*** Opening of DATA FOR PROCESSING ***

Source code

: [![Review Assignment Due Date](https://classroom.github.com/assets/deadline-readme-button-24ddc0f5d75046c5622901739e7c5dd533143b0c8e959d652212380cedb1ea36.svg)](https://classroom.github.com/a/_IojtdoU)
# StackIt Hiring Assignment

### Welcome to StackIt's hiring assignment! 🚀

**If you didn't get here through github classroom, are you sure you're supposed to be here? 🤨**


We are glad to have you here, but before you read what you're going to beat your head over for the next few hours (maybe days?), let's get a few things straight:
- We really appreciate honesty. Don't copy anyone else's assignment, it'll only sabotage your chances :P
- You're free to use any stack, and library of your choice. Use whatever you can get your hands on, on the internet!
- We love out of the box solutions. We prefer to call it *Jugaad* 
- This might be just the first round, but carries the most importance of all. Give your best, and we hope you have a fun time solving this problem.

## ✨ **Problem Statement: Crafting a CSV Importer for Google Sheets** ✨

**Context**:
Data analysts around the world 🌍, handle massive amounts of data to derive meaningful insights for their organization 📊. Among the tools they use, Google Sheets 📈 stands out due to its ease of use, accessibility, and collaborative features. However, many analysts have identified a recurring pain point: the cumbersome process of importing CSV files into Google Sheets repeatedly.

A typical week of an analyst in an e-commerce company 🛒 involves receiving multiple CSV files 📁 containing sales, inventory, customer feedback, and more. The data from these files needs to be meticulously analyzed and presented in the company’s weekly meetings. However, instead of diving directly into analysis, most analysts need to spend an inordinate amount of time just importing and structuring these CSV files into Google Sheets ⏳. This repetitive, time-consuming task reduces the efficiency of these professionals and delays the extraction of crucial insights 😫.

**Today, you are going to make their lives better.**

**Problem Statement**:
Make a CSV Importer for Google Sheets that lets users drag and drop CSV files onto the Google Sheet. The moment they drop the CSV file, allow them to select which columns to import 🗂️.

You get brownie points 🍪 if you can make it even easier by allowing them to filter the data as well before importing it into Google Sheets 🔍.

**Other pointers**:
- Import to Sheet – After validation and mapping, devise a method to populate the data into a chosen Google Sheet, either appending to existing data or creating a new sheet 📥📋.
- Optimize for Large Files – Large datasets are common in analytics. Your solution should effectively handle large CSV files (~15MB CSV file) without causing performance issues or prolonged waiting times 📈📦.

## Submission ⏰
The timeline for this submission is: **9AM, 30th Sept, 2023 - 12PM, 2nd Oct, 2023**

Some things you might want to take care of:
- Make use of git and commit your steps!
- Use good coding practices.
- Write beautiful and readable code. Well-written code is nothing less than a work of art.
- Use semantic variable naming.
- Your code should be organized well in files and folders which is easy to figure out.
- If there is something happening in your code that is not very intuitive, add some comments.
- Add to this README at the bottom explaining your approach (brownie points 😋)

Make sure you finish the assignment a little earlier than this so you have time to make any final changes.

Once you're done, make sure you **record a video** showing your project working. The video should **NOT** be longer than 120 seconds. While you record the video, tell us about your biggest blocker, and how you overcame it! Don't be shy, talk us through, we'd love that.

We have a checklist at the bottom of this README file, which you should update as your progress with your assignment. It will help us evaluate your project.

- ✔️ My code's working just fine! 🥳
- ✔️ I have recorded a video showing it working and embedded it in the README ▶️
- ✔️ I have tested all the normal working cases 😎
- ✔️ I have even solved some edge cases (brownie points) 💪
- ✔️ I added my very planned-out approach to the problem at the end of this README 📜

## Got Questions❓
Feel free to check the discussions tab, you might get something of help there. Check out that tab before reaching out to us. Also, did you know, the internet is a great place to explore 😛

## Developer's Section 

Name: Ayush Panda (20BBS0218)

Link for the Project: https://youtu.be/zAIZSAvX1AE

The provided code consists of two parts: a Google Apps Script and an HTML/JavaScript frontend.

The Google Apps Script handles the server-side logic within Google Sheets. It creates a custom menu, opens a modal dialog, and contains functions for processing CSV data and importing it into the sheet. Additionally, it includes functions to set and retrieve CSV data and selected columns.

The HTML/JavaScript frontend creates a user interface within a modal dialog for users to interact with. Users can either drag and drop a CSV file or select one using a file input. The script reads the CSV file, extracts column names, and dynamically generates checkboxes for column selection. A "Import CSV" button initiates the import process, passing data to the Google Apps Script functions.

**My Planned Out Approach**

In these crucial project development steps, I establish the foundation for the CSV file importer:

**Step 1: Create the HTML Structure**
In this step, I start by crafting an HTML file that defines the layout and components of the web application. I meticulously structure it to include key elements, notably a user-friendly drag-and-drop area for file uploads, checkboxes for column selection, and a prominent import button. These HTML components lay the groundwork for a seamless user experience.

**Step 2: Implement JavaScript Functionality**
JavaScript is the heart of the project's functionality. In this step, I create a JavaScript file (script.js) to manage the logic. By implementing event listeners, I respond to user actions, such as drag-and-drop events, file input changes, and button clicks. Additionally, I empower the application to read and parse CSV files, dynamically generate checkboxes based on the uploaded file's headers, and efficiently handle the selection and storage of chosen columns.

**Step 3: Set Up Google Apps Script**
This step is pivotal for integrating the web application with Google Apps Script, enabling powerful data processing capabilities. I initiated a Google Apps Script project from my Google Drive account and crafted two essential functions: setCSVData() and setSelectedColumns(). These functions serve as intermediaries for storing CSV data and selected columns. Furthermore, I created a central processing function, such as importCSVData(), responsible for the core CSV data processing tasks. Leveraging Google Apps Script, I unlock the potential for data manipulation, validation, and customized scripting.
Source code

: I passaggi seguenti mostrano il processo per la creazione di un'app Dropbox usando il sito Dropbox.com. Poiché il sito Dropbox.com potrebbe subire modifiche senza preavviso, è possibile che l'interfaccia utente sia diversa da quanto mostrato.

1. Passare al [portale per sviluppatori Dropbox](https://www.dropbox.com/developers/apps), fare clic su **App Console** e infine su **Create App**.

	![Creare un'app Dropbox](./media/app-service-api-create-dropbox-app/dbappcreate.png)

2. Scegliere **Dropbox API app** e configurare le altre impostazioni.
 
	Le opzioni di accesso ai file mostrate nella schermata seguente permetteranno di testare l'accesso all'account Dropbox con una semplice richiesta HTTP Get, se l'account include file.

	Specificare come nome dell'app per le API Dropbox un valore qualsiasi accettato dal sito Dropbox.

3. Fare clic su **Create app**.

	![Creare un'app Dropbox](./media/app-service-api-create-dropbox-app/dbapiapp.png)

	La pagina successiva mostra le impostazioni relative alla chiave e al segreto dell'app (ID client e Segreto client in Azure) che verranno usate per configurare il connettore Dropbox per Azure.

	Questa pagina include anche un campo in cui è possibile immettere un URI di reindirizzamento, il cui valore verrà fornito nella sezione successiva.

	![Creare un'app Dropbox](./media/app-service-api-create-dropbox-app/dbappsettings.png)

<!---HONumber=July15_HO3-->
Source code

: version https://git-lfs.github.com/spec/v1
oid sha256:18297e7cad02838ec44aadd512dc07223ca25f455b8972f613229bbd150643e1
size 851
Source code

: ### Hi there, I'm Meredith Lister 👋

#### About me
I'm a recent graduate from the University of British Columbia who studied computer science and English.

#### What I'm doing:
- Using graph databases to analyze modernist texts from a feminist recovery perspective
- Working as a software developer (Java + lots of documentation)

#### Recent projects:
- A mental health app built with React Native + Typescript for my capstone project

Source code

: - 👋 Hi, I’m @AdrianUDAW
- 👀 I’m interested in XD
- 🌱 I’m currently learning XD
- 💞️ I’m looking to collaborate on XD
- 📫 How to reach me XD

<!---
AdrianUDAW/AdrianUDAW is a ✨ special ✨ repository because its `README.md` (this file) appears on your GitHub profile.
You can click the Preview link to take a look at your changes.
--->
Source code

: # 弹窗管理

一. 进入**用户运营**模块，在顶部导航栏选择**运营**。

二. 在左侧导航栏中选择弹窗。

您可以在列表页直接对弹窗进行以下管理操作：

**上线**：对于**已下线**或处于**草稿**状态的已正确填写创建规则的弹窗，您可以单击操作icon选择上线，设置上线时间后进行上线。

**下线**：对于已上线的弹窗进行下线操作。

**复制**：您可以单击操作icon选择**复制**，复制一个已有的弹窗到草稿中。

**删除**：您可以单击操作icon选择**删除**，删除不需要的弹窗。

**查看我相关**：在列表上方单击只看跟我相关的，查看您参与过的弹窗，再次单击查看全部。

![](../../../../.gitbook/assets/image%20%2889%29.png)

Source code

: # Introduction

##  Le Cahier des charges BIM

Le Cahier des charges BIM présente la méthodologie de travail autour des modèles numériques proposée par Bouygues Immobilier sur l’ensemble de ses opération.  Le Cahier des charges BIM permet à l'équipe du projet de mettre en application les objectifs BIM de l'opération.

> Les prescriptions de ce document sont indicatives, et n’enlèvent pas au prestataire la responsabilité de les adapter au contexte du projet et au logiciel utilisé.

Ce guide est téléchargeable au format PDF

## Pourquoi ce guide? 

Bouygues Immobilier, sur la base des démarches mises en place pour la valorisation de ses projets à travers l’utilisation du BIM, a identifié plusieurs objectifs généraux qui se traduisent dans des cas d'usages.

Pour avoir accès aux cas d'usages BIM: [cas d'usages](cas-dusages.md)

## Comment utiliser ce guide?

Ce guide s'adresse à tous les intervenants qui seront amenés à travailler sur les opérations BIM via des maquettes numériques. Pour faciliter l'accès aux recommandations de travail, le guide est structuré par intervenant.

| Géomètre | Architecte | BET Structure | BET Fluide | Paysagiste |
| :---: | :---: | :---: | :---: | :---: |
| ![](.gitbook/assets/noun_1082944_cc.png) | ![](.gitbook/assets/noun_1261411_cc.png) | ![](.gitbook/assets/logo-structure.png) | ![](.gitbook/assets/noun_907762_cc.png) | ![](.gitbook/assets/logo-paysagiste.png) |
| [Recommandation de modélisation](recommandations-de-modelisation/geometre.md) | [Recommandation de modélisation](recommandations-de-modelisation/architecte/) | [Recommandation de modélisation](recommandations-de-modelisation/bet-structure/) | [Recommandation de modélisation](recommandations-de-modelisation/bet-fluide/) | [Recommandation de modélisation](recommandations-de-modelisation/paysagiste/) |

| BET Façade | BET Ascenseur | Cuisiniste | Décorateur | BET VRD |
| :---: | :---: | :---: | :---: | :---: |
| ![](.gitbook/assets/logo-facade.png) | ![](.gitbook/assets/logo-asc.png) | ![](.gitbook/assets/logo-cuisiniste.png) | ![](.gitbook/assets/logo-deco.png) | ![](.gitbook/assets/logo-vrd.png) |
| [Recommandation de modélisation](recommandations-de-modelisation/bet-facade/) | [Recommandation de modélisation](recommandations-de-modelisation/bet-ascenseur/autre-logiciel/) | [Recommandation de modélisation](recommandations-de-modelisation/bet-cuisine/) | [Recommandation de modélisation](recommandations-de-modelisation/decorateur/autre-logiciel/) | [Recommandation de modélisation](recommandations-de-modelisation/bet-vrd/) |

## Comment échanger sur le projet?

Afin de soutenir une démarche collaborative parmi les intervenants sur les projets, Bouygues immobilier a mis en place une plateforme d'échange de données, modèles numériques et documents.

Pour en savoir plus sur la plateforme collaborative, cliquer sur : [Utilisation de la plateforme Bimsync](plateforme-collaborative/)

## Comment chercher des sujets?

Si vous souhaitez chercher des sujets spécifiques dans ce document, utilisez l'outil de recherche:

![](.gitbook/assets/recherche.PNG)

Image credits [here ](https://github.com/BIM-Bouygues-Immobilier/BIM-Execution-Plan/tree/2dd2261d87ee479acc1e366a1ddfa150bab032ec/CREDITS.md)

*** Close of DATA FOR PROCESSING ***

*AIM OF THE TASK*:
Of the lines above, retype only those from the line containing "de modélisation](recommandations-de-modelisation/paysagiste/) |" through the line containing "Pour en savoir", including both, exactly.

*EXERCISE SOLUTION*:
| [Recommandation de modélisation](recommandations-de-modelisation/geometre.md) | [Recommandation de modélisation](recommandations-de-modelisation/architecte/) | [Recommandation de modélisation](recommandations-de-modelisation/bet-structure/) | [Recommandation de modélisation](recommandations-de-modelisation/bet-fluide/) | [Recommandation de modélisation](recommandations-de-modelisation/paysagiste/) |

| BET Façade | BET Ascenseur | Cuisiniste | Décorateur | BET VRD |
| :---: | :---: | :---: | :---: | :---: |
| ![](.gitbook/assets/logo-facade.png) | ![](.gitbook/assets/logo-asc.png) | ![](.gitbook/assets/logo-cuisiniste.png) | ![](.gitbook/assets/logo-deco.png) | ![](.gitbook/assets/logo-vrd.png) |
| [Recommandation de modélisation](recommandations-de-modelisation/bet-facade/) | [Recommandation de modélisation](recommandations-de-modelisation/bet-ascenseur/autre-logiciel/) | [Recommandation de modélisation](recommandations-de-modelisation/bet-cuisine/) | [Recommandation de modélisation](recommandations-de-modelisation/decorateur/autre-logiciel/) | [Recommandation de modélisation](recommandations-de-modelisation/bet-vrd/) |

## Comment échanger sur le projet?

Afin de soutenir une démarche collaborative parmi les intervenants sur les projets, Bouygues immobilier a mis en place une plateforme d'échange de données, modèles numériques et documents.

Pour en savoir plus sur la plateforme collaborative, cliquer sur : [Utilisation de la plateforme Bimsync](plateforme-collaborative/)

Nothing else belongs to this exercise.